TASK OBJECTIVE: The whole listing is to be printed again exactly.

MATERIAL PROVIDED:
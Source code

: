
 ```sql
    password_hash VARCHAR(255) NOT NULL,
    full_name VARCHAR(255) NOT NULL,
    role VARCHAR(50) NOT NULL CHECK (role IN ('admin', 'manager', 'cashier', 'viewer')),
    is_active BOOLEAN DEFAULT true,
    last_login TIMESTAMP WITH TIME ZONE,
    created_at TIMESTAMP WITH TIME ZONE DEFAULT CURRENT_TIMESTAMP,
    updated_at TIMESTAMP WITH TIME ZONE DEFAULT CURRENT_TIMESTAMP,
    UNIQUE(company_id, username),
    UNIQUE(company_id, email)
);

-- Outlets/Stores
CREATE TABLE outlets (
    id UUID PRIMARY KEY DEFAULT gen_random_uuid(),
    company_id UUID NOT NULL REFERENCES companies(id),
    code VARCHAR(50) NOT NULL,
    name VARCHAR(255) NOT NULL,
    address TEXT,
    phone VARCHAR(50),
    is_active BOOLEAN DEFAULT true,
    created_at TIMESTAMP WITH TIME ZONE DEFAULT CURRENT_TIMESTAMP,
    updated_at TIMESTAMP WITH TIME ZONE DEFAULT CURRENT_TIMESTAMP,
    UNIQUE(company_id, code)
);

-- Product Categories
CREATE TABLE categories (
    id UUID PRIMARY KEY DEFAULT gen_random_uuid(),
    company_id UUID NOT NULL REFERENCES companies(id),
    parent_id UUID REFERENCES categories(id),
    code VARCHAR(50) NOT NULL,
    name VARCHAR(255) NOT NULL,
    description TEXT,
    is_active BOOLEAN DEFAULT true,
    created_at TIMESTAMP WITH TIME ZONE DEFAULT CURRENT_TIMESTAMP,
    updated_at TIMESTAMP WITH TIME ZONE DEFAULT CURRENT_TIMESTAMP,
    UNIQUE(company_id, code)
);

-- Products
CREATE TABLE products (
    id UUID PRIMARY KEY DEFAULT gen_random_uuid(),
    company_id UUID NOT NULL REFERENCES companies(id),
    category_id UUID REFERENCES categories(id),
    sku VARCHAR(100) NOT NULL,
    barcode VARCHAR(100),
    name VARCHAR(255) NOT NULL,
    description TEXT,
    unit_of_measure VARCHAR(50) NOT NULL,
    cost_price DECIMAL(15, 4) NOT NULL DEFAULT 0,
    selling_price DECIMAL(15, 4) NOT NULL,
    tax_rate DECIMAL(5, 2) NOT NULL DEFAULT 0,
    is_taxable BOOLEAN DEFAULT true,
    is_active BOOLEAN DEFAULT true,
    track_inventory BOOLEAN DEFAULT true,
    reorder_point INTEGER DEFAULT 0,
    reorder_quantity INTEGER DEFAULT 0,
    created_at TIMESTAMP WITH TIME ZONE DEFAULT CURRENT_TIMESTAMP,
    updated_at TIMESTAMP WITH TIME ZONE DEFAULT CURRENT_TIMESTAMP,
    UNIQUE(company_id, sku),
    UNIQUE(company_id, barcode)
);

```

ANSWER BELOW:
Source code

:
 ```sql
    password_hash VARCHAR(255) NOT NULL,
    full_name VARCHAR(255) NOT NULL,
    role VARCHAR(50) NOT NULL CHECK (role IN ('admin', 'manager', 'cashier', 'viewer')),
    is_active BOOLEAN DEFAULT true,
    last_login TIMESTAMP WITH TIME ZONE,
    created_at TIMESTAMP WITH TIME ZONE DEFAULT CURRENT_TIMESTAMP,
    updated_at TIMESTAMP WITH TIME ZONE DEFAULT CURRENT_TIMESTAMP,
    UNIQUE(company_id, username),
    UNIQUE(company_id, email)
);

-- Outlets/Stores
CREATE TABLE outlets (
    id UUID PRIMARY KEY DEFAULT gen_random_uuid(),
    company_id UUID NOT NULL REFERENCES companies(id),
    code VARCHAR(50) NOT NULL,
    name VARCHAR(255) NOT NULL,
    address TEXT,
    phone VARCHAR(50),
    is_active BOOLEAN DEFAULT true,
    created_at TIMESTAMP WITH TIME ZONE DEFAULT CURRENT_TIMESTAMP,
    updated_at TIMESTAMP WITH TIME ZONE DEFAULT CURRENT_TIMESTAMP,
    UNIQUE(company_id, code)
);

-- Product Categories
CREATE TABLE categories (
    id UUID PRIMARY KEY DEFAULT gen_random_uuid(),
    company_id UUID NOT NULL REFERENCES companies(id),
    parent_id UUID REFERENCES categories(id),
    code VARCHAR(50) NOT NULL,
    name VARCHAR(255) NOT NULL,
    description TEXT,
    is_active BOOLEAN DEFAULT true,
    created_at TIMESTAMP WITH TIME ZONE DEFAULT CURRENT_TIMESTAMP,
    updated_at TIMESTAMP WITH TIME ZONE DEFAULT CURRENT_TIMESTAMP,
    UNIQUE(company_id, code)
);

-- Products
CREATE TABLE products (
    id UUID PRIMARY KEY DEFAULT gen_random_uuid(),
    company_id UUID NOT NULL REFERENCES companies(id),
    category_id UUID REFERENCES categories(id),
    sku VARCHAR(100) NOT NULL,
    barcode VARCHAR(100),
    name VARCHAR(255) NOT NULL,
    description TEXT,
    unit_of_measure VARCHAR(50) NOT NULL,
    cost_price DECIMAL(15, 4) NOT NULL DEFAULT 0,
    selling_price DECIMAL(15, 4) NOT NULL,
    tax_rate DECIMAL(5, 2) NOT NULL DEFAULT 0,
    is_taxable BOOLEAN DEFAULT true,
    is_active BOOLEAN DEFAULT true,
    track_inventory BOOLEAN DEFAULT true,
    reorder_point INTEGER DEFAULT 0,
    reorder_quantity INTEGER DEFAULT 0,
    created_at TIMESTAMP WITH TIME ZONE DEFAULT CURRENT_TIMESTAMP,
    updated_at TIMESTAMP WITH TIME ZONE DEFAULT CURRENT_TIMESTAMP,
    UNIQUE(company_id, sku),
    UNIQUE(company_id, barcode)
);

```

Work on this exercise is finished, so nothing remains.